A good example of this would be an environmentally-focused mutual fund that invests only in “green energy” companies such as those involved in solar or wind power generation. An often overlooked type of impact investing, however, is the kind that can have a local impact right here in the Lynchburg region. I’m talking about (potentially) tax-free municipal bonds.
As Amherst County Board of Supervisors Chair Claudia Tucker explains, “Municipal bonds have become a prominent way for localities to fund capital projects as federal funding continues to diminish.” These types of bonds have funded many well-known local projects. Donna Witt, Director of Financial Services for the City of Lynchburg, listed Kemper Street Bridge, Main Street Bridge, Fifth Street Improvements, City Stadium Renovation, and Heritage High School all as projects that benefited from funding provided by bond offerings.
So, what is a bond? A bond is very much like a loan. When a company, nonprofit, or government wishes to borrow money publicly, they issue bonds. The buyers of the bonds are “lending” money to that entity. The entity then pays back the bondholders by way of regular interest payments (called coupon payments) and finally a principal payment at the end of the term of the bond, known as the maturity date. From an investor’s standpoint, bonds operate very much like a CD (certificate of deposit) that many are familiar with but with a higher level of risk and a potentially higher level of return. One could buy a $10,000 bond that matures in five years. It will pay interest twice a year for those five years and then will pay the initial principal amount of $10,000 back in full at maturity. There are many different types of bonds. One of the main differences between bonds is their categorization by the type of entity that issued them. It could be a company, in which case it’s called a corporate bond. Interest on these bonds is subject to federal and state taxes. It could also be a government or nonprofit authorized by a government, in which case it’s commonly referred to as a municipal bond, or muni bond.

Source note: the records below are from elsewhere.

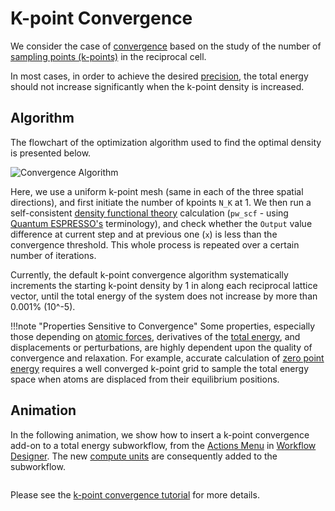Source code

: # K-point Convergence 

We consider the case of [convergence](../../../workflows/addons/convergence-algorithms.md) based on the study of the number of [sampling points (k-points)](sampling.md) in the reciprocal cell.

In most cases, in order to achieve the desired [precision](../../../methods/precision.md), the total energy should not increase significantly when the k-point density is increased. 

## Algorithm

The flowchart of the optimization algorithm used to find the optimal density is presented below.

![Convergence Algorithm](../../../images/models/KpointConvergenceDiagram.png "Convergence Algorithm")

Here, we use a uniform k-point mesh (same in each of the three spatial directions), and first initiate the number of kpoints `N_K` at 1. We then run a self-consistent [density functional theory](../../../models-directory/dft/overview.md) calculation (`pw_scf` - using [Quantum ESPRESSO's](../../../software-directory/modeling/quantum-espresso/overview.md) terminology), and check whether the `Output` value difference at current step and at previous one (`x`) is less than the convergence threshold. This whole process is repeated over a certain number of iterations.

Currently, the default k-point convergence algorithm systematically increments the starting k-point density by 1 in along each reciprocal lattice vector, until the total energy of the system does not increase by more than 0.001% (10^-5).

!!!note "Properties Sensitive to Convergence"
    Some properties, especially those depending on [atomic forces](../../../properties-directory/structural/atomic-forces.md), derivatives of the [total energy](../../../properties-directory/scalar/total-energy.md), and displacements or perturbations, are highly dependent upon the quality of convergence and relaxation. For example, accurate calculation of [zero point energy](../../../properties-directory/scalar/zero-point-energy.md) requires a well converged k-point grid to sample the total energy space when atoms are displaced from their equilibrium positions.

## Animation

In the following animation, we show how to insert a k-point convergence add-on to a total energy subworkflow, from the [Actions Menu](../../../workflow-designer/subworkflow-editor/actions-menu.md) in [Workflow Designer](../../../workflow-designer/overview.md). The new [compute units](../../../workflows/components/units.md) are consequently added to the subworkflow.
  
<img data-gifffer="/images/models/AddKpointConvergence.gif" />

Please see the [k-point convergence tutorial](../../../tutorials/dft/kpt-convergence.md) for more details.
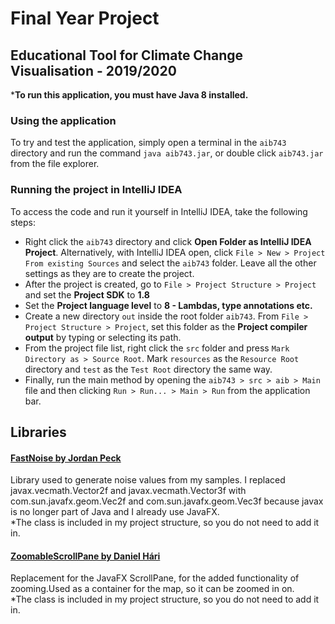 # Final Year Project
## Educational Tool for Climate Change Visualisation - 2019/2020

***To run this application, you must have Java 8 installed.**

### Using the application
To try and test the application, simply open a terminal in the `aib743` directory and run the command `java aib743.jar`, 
or double click `aib743.jar` from the file explorer.

### Running the project in IntelliJ IDEA

To access the code and run it yourself in IntelliJ IDEA, take the following steps:
- Right click the `aib743` directory and click **Open Folder as IntelliJ IDEA Project**. Alternatively, 
with IntelliJ IDEA open, click `File > New > Project From existing Sources` and select the `aib743` folder. 
Leave all the other settings as they are to create the project.
- After the project is created, go to `File > Project Structure > Project` and set the **Project SDK** to **1.8**
- Set the **Project language level** to **8 - Lambdas, type annotations etc.**
- Create a new directory `out` inside the root folder `aib743`. From `File > Project Structure > Project`, set this 
 folder as the **Project compiler output** by typing or selecting its path.
- From the project file list, right click the `src` folder and press `Mark Directory as > Source Root`. Mark `resources` 
as the `Resource Root` directory and `test` as the `Test Root` directory the same way.
- Finally, run the main method by opening the `aib743 > src > aib > Main` file and then clicking 
`Run > Run... > Main > Run` from the application bar.

## Libraries
#### [FastNoise by Jordan Peck](https://github.com/Auburns/FastNoise_Java)
Library used to generate noise values from my samples. I replaced javax.vecmath.Vector2f and javax.vecmath.Vector3f with 
com.sun.javafx.geom.Vec2f and com.sun.javafx.geom.Vec3f because javax is no longer part of Java and I already use JavaFX.\
*The class is included in my project structure, so you do not need to add it in.

#### [ZoomableScrollPane by Daniel Hári](https://stackoverflow.com/a/44314455)
Replacement for the JavaFX ScrollPane, for the added functionality of zooming.Used as a container for the map, so it can 
be zoomed in on.\
*The class is included in my project structure, so you do not need to add it in.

As their name implies, muni bonds are issued by municipalities. These are most often a city, county, or a state, for example, as well as certain nonprofits authorized by the municipality. (Witt gave the local examples of Centra Health, Randolph College, and the University of Lynchburg). The benefit to the local community of a municipal bond is the ability to fund expensive long-term capital projects. The benefit to the investor (bondholder) is the potential for tax-free interest income. That’s because many municipal bonds pay interest that is federally tax exempt. Bonds that are issued in the bondholder’s state of residence are sometimes also exempt from state income taxes. These types of investments are particularly attractive for investors in the higher tax brackets because as the bondholder’s tax rate increases, so too does the actual return on municipal bonds, known as the taxable-equivalent-yield of that bond. It’s important to note that not all municipal bonds are tax exempt.
Are municipal bonds right for you? This is a personal question. If you’re looking for a potentially tax-advantaged way to earn income and make an impact in the Lynchburg region, then they may be worth a conversation with both your financial advisor and your tax-preparer. All investments, including municipal bonds, carry a certain degree of risk that should be fully understood by the investor.
Disclaimer: This article is generalized in nature and should not be considered personalized financial, legal, or tax advice. All information and ideas provided should be discussed in detail with an advisor, accountant or legal counsel prior to implementation.